Problem with VRA Service Crash on ZCA with Out of Azure VPGs Due to Tagging Policy Applying to Zerto Snapshots
Viewed 301 times
An administrator may experience an Azure ZCA's VRA service crash where there are "Out of" Azure VPGs being managed by said ZCA.
Prior to 7.5 Patch 1, where the replication out of Azure was done from non-managed disks, snapshots used by Zerto were read only, and tags could only be added upon creation. An additional validation was added to the VRAs to verify that only one tag could exist on each snapshot. Now that Zerto uses Managed Snapshots, the snapshots are no longer read only, and tags can be added.
The VRA will have to remove this validation in order for tagging of Managed Snapshots created by Zerto to be supported.
It is common to have in place a "tagging policy" in Azure for resource management (https://docs.microsoft.com/en-us/azure/governance/policy/tutorials/govern-tags). When this applies to the snapshots within the Zerto Snapshot Resource group in Azure, and there is at least one VPG replicating out of Azure, it will cause the VRA to crash. Zerto will have to be running version 7.5 or above for this to happen, due to the switch to using Managed Snapshots.
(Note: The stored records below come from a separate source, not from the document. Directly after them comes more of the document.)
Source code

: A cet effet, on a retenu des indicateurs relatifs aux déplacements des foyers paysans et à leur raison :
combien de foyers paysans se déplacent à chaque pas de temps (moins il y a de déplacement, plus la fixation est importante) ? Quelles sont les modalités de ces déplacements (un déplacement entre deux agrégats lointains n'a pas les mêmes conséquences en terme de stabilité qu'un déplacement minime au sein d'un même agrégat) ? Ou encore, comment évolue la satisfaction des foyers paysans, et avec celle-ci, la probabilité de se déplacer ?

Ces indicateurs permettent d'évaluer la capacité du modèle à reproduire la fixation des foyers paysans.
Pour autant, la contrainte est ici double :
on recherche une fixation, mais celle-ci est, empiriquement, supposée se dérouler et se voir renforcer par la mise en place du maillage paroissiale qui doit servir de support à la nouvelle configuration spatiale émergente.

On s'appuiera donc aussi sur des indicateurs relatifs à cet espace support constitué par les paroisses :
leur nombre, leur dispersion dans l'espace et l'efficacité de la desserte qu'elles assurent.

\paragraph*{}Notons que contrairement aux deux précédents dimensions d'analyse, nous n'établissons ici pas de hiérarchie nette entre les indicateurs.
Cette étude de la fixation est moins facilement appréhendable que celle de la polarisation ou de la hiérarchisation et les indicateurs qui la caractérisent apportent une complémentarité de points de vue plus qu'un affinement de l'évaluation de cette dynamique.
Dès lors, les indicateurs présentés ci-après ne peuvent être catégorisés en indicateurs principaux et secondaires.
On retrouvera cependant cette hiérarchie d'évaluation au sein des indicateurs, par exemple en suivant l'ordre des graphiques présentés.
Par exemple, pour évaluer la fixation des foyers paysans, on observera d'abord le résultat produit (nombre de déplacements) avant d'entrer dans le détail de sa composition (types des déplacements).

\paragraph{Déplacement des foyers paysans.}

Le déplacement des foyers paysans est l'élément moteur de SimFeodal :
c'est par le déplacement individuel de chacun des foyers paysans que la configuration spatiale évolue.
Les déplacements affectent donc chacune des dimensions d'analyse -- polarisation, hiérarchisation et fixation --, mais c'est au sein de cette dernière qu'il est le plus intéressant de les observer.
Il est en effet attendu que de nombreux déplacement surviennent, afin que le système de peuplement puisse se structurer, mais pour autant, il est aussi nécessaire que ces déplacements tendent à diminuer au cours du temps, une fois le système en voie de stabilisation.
An Assert like this will be seen in the VRA logs continuously before the VRA restarts:
AzureDeleteTaggedSnapshot,update,AzureComputeBatchOperation<deleteTaggedSnapshot#2> updating operation Type=GetMetaData targetObjectName=/subscriptions/4f464852-fe8f-4715-8f6f-7e44358a5704/resourceGroups/Zerto_1e999e9a-b566-4e9b-afd2-57b51d452540_Snapshots/providers/Microsoft.Compute/snapshots/ZertoPrtVolId-197726930202972146_2020.04.12.19.16.58.0639 id=17692, status=0
Assert,6644,NON,AzureDeleteTaggedSnapshot,onPostMetaInfo, AzureComputeOperations.cpp 117: m_snapshot.tags.size() == 1 failed. received 2 snapshot MDs for /subscriptions/<subscription_GUID>/resourceGroups/<resource_group>/providers/Microsoft.Compute/snapshots/<snapshot_name> m_tag=197726930202972146
The only solution is to disable automated tagging or resources in Azure, or to exclude the Zerto Snapshot resource group(s). These can be identified by the naming convention zerto_siteID_snapshots. Technically, this issue can be reproduced by manually tagging snapshots as well, but this is a far less likely cause than an automated policy in Azure.
Disable the Azure or exclude the snapshot RG: (https://docs.microsoft.com/en-us/azure/governance/policy/overview#policy-assignment)
Once the automated tagging is disabled, delete any VPG replicating out of Azure (settings and disks can be saved for import).
Manually delete any snapshots left within the Zerto Snapshot Resource Group(s).
Re-import / Re-create deleted VPGs